I die every day
by Emmalee
(Port Angeles, WA)
I'm 14, I've been depressed for a long time. It seems like forever. I feel like every day I am desperately seeking answers but I will never find them. I have been stuck in what I call a "rut" for 3 weeks, but I thought I would recover in a few days. Everything makes me depressed. The way two people look at each other, lines said on TV. Simple things. I can't find my own peace, I can't find a way to feel happy again. I thought everything would be fine, considering my girlfriend, but, it seems even she can't cheer me up. I thought I had lots of friends, but I am paranoid. I don't think any of them want to be around me anymore, or talk behind my back. I've lived with depression for what feels like forever, and not even my parents can seem to care. I say I'm depressed, I cry, and they spit in my face and tell me I'm not. That I don't understand. I've dealt with this for god knows how long, and I just don't know how to explain. I go to therapy already, I just can't open up. I've never been taught the skill. I wasn't introduced to it at a young age.

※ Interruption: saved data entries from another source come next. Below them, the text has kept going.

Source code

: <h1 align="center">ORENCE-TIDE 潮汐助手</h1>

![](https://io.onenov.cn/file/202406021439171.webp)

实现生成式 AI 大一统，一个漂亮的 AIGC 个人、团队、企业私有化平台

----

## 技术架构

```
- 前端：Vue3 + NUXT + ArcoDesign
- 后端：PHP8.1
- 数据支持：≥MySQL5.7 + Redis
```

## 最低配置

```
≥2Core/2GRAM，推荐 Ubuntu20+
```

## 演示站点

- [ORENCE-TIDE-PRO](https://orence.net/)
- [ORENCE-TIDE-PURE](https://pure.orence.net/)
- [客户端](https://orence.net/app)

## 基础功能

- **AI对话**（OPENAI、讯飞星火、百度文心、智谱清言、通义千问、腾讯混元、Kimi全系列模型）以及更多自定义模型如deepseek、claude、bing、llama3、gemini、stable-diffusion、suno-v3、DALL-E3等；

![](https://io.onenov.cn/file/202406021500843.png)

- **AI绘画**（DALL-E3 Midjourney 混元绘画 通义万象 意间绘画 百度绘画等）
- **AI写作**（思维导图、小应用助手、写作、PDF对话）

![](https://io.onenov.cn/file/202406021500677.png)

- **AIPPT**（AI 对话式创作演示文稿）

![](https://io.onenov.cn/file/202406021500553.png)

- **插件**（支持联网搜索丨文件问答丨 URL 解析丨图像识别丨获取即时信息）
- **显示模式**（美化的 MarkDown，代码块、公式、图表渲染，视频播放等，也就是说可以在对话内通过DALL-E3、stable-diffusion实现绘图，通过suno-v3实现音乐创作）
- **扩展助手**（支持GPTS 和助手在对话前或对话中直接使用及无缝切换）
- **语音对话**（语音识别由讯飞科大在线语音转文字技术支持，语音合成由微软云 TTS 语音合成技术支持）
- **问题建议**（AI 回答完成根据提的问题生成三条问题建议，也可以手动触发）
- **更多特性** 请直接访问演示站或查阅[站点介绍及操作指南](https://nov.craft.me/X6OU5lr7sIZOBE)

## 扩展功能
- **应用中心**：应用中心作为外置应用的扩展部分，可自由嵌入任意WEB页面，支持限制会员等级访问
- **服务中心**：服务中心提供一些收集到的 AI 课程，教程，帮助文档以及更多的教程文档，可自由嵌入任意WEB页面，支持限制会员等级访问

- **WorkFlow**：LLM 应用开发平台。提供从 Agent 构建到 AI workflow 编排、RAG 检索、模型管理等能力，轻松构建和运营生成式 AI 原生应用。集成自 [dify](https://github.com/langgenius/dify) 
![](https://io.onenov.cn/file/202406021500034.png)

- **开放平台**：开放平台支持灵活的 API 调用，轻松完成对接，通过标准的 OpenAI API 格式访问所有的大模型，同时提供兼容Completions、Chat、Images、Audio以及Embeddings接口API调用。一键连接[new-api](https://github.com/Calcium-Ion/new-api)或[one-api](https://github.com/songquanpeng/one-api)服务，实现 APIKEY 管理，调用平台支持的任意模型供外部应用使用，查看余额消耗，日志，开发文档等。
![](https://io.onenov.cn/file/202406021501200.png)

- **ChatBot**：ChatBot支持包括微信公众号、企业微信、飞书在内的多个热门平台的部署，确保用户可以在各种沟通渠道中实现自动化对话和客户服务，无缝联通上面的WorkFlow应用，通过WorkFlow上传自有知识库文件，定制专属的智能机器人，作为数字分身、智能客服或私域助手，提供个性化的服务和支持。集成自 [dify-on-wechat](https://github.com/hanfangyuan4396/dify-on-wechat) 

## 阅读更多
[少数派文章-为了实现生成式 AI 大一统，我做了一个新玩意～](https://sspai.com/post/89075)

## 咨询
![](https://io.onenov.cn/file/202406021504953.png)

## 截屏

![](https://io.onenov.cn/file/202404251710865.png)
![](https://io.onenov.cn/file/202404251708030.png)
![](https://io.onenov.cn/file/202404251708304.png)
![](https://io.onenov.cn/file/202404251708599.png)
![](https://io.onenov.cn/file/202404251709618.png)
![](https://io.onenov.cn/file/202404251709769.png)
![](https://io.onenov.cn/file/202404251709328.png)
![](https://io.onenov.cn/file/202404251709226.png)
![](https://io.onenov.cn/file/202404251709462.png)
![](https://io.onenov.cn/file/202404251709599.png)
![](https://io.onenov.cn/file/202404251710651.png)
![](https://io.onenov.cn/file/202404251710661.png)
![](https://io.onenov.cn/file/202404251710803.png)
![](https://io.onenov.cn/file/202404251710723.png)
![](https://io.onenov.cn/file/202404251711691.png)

Every day, I feel like dieing. I have morbid thoughts of killing myself. Over dosing on pills. Hanging myself. Cutting my wrists.
I used to cut myself, but it was never enough to bleed for minutes. It was a sharp pain, quick bleed, then it would stop. I felt like that's how I could solve all my problems, but everything was only getting worse. I had to hide the cuts from family. Friends. I was harassed for such actions by the people I went to school with. I couldn't take it. It only made me cut more. I couldn't see the errors in what I was doing.
I am stuck here, now, writing this. I don't even know what I feel.
Helplessness? Despair? Hopelessness? Yeah, sounds about right.